Four years later, Yunus was back on her radar. Nunes got the opportunity to attend a week-long social business summit hosted by the man himself in Bangladesh. Nunes visited several social businesses run by Yunus, including factories with the policy of hiring underprivileged workers to make mosquito nets and sanitary pads. “This engagement was extremely powerful to me,” Nunes says. “I saw how one [project] can benefit so many people. For the first time, I felt a strong sense of purpose and I realised how work can be connected with happiness.”
When she got the chance to speak with Yunus directly, she asked him a question: If you can do one thing to change the world, what will you do?
His answer surprised her. “Professor Yunus said he hoped to have a chance to ask every child in the world, ‘What do you want the world to be?’” Nunes remembers. “He believes that if a child can be asked the same question regularly, this child will grow up to be a more caring person, because he will think more about how everything he does will impact the world and the people around him.”

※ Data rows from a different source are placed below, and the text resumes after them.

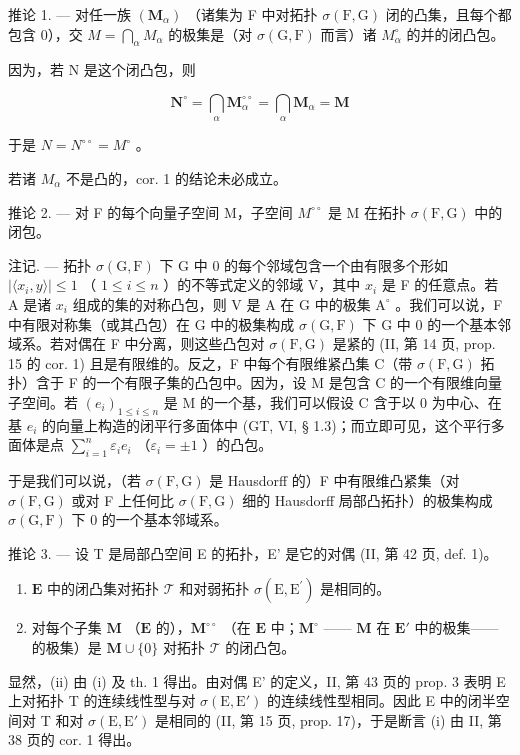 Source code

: 推论 1. --- 对任一族 \((\mathbf{M}_{\alpha})\) （诸集为 F 中对拓扑 \(\sigma(\mathrm{F}, \mathrm{G})\) 闭的凸集，且每个都包含 0），交 \(M = \bigcap_{\alpha} M_{\alpha}\) 的极集是（对 \(\sigma(\mathrm{G}, \mathrm{F})\) 而言）诸 \(M_{\alpha}^{\circ}\) 的并的闭凸包。

因为，若 N 是这个闭凸包，则

\[
\mathbf {N} ^ {\circ} = \bigcap_ {\alpha} \mathbf {M} _ {\alpha} ^ {\circ \circ} = \bigcap_ {\alpha} \mathbf {M} _ {\alpha} = \mathbf {M}
\]

于是 \(N = N^{\circ\circ} = M^{\circ}\) 。

若诸 \(M_{\alpha}\) 不是凸的，cor. 1 的结论未必成立。

推论 2. --- 对 F 的每个向量子空间 M，子空间 \(M^{\circ\circ}\) 是 M 在拓扑 \(\sigma(\mathrm{F}, \mathrm{G})\) 中的闭包。

注记. --- 拓扑 \(\sigma(\mathrm{G},\mathrm{F})\) 下 G 中 0 的每个邻域包含一个由有限多个形如 \(|\langle x_i,y\rangle |\leqslant 1\) （ \(1\leqslant i\leqslant n\) ）的不等式定义的邻域 V，其中 \(x_{i}\) 是 F 的任意点。若 A 是诸 \(x_{i}\) 组成的集的对称凸包，则 V 是 A 在 G 中的极集 \(\mathrm{A}^{\circ}\) 。我们可以说，F 中有限对称集（或其凸包）在 G 中的极集构成 \(\sigma(\mathrm{G},\mathrm{F})\) 下 G 中 0 的一个基本邻域系。若对偶在 F 中分离，则这些凸包对 \(\sigma(\mathrm{F},\mathrm{G})\) 是紧的 (II, 第 14 页, prop. 15 的 cor. 1) 且是有限维的。反之，F 中每个有限维紧凸集 C（带 \(\sigma(\mathrm{F},\mathrm{G})\) 拓扑）含于 F 的一个有限子集的凸包中。因为，设 M 是包含 C 的一个有限维向量子空间。若 \((e_i)_{1\leqslant i\leqslant n}\) 是 M 的一个基，我们可以假设 C 含于以 0 为中心、在基 \(e_i\) 的向量上构造的闭平行多面体中 (GT, VI, § 1.3)；而立即可见，这个平行多面体是点 \(\sum_{i=1}^{n} \varepsilon_i e_i\) （\(\varepsilon_i = \pm 1\) ）的凸包。

于是我们可以说，（若 \(\sigma(\mathrm{F},\mathrm{G})\) 是 Hausdorff 的）F 中有限维凸紧集（对 \(\sigma(\mathrm{F},\mathrm{G})\) 或对 F 上任何比 \(\sigma(\mathrm{F},\mathrm{G})\) 细的 Hausdorff 局部凸拓扑）的极集构成 \(\sigma(\mathrm{G},\mathrm{F})\) 下 0 的一个基本邻域系。

推论 3. --- 设 T 是局部凸空间 E 的拓扑，E' 是它的对偶 (II, 第 42 页, def. 1)。

\begin{enumerate}
\def\labelenumi{(\roman{enumi})}
\item
  \(\mathbf{E}\) 中的闭凸集对拓扑 \(\mathcal{T}\) 和对弱拓扑 \(\sigma (\mathrm{E},\mathrm{E}^{\prime})\) 是相同的。
\item
  对每个子集 \(\mathbf{M}\) （\(\mathbf{E}\) 的），\(\mathbf{M}^{\circ \circ}\) （在 \(\mathbf{E}\) 中；\(\mathbf{M}^{\circ}\) —— \(\mathbf{M}\) 在 \(\mathbf{E}'\) 中的极集—— 的极集）是 \(\mathbf{M} \cup \{0\}\) 对拓扑 \(\mathcal{T}\) 的闭凸包。
\end{enumerate}

显然，(ii) 由 (i) 及 th. 1 得出。由对偶 E' 的定义，II, 第 43 页的 prop. 3 表明 E 上对拓扑 T 的连续线性型与对 \(\sigma(\mathrm{E}, \mathrm{E}')\) 的连续线性型相同。因此 E 中的闭半空间对 T 和对 \(\sigma(\mathrm{E}, \mathrm{E}')\) 是相同的 (II, 第 15 页, prop. 17)，于是断言 (i) 由 II, 第 38 页的 cor. 1 得出。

What Yunus had said aligned almost perfectly with the way Nunes’s father had raised her, through his repeated queries into her views on happiness and goodness. She left Bangladesh feeling inspired. Since then, decisions around Nunes’s career and relationships have been shaped by an amalgamation of the two men’s unconventionally dispatched advice.
Walking the talk
Three years later, Nunes quit her job at P&G. Although she had been promoted to senior brand manager in the same year, she felt like it was now or never to apply her well-honed business skills to social enterprises.
Nunes began working at Grana, a Hong Kong-based sustainable fashion company. She started off as the executive assistant to the CEO, in 2017, but was soon promoted to Hong Kong market lead. Two years later, Nunes accepted a role at Dream Impact, a Hong Kong company offering affordable coworking spaces to social enterprises and impact ventures. As chief of strategy and growth, Nunes helped transform Dream Impact into a community of over 80 organisations focused on education, poverty alleviation, and inclusion.
These days, Nunes is a director at The Mills Fabrica, an innovation accelerator in Hong Kong. Her team manages an investment fund that supports textile technology (dubbed ‘techstyle’ – an intersection of technology and lifestyle) and agri-food start-ups striving to make their respective industries more sustainable.
“I have knowledge and experience in formulating business models, strategy, marketing, research and consumer insights, which allows me to provide better support and advice for the growth of these startups,” Nunes says.“We fund initiatives like natural dye that doesn’t contain pollutants, or consumes less water.”
Nunes finally feels like she’s on the right track: “Once these projects are implemented [on an industrial level], they will have a huge impact on the environment and society.”
Looking ahead, Nunes hopes to nurture future generations of purpose-led leaders. She also wants to introduce more sustainability led innovations into corporations. Nunes’s dad isn’t alive to see her achievements having died about a decade ago, but now in her early 30s, Nunes remains incredibly grateful for his influence in her life. She feels like she’s finally figured out the answer to what makes her a good person, and this is what makes her happy.
“Being a good person is, in short, compassion,” she explains. “To have enough empathy to feel the needs of the environment, communities, society and individuals. Then you need to develop the right mindset, experience and connections to allocate resources in a meaningful way – and thereby help solve the complex challenges they face.”